Project·2–3 days

Tiny Diffusion Model (DDPM)

Implement Denoising Diffusion Probabilistic Models from scratch — forward noising, U-Net noise predictor, and the reverse sampling loop.

What you'll build

A DDPM that learns to generate images by reversing a gradual noising process. Start with MNIST (trains in under an hour on a single GPU), then move to CIFAR-10 or a custom 64×64 dataset.

Prerequisites

Diffusion sits at the intersection of probability and deep learning — line these up first:

Gaussians — sampling from N(μ, σ²), reparameterization trick
Variance schedules — what β_t, α_t, and ᾱ_t mean and how they relate
U-Net architecture — encoder/decoder with skip connections, group norm
Residual blocks and time/condition injection patterns (FiLM, additive embeddings)
Sinusoidal embeddings (same idea as transformer positional encodings)
MSE loss — and why predicting noise ε is equivalent to a weighted ELBO
EMA of model weights — why sampling uses the EMA copy
Mixed precision + gradient clipping for stable training

Warm-up exercises

Sample 10k points from a 2D Gaussian mixture and visualize them — then train a tiny MLP diffusion model on this toy data before tackling images.
Implement the forward noising process q(x_t | x_0) and plot a single MNIST digit at t = 0, 100, 500, 999.
Build a minimal U-Net (no time conditioning) that learns to denoise images at a fixed noise level.
Add sinusoidal time embeddings and verify gradients flow through them.
Derive ᾱ_t from a linear β schedule and confirm sqrt(ᾱ_T) ≈ 0 at T=1000.

Difficulty

Advanced. Bridges probability theory and deep learning in a beautiful way.

The two processes

Forward (fixed): q(xₜ | x₀) = N(√ᾱₜ x₀, (1 − ᾱₜ) I) — add Gaussian noise over T steps.
Reverse (learned): a U-Net εθ(xₜ, t) predicts the noise that was added.

Training objective

# Simple MSE on predicted noise (Ho et al. 2020)
t = torch.randint(0, T, (B,))
noise = torch.randn_like(x0)
xt = sqrt_alpha_bar[t] * x0 + sqrt_one_minus_alpha_bar[t] * noise
loss = F.mse_loss(model(xt, t), noise)

Milestones

Schedule. Implement linear or cosine β schedule, precompute αₜ and ᾱₜ.
U-Net. Down/up blocks with residual connections, group norm, sinusoidal time embeddings injected into each block.
Training. Random t per sample, EMA of model weights (decay 0.999) for sampling.
Sampling.

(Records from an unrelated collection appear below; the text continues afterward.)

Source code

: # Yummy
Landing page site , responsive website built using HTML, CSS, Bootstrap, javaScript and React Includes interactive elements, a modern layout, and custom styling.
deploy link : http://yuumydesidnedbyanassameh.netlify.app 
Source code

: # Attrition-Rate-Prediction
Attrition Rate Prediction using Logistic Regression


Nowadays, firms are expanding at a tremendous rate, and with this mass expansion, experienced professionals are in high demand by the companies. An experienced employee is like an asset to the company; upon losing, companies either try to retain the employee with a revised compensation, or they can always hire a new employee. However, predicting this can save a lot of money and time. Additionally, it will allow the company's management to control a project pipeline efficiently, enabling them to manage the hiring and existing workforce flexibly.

Implement DDPM ancestral sampler (T=1000 steps) and DDIM (50 steps).
Eval. Visual quality + FID on a held-out set.

Sinusoidal time embedding

def time_embed(t, dim):
    half = dim // 2
    freqs = torch.exp(-math.log(10000) * torch.arange(half) / half).to(t)
    args = t[:, None].float() * freqs[None]
    return torch.cat([args.sin(), args.cos()], dim=-1)

Stretch goals

Classifier-free guidance with a class-conditional U-Net
Latent diffusion — train a small VAE first, diffuse in latent space
Text conditioning via a frozen CLIP text encoder + cross-attention
v-prediction parameterization (used in Stable Diffusion 2)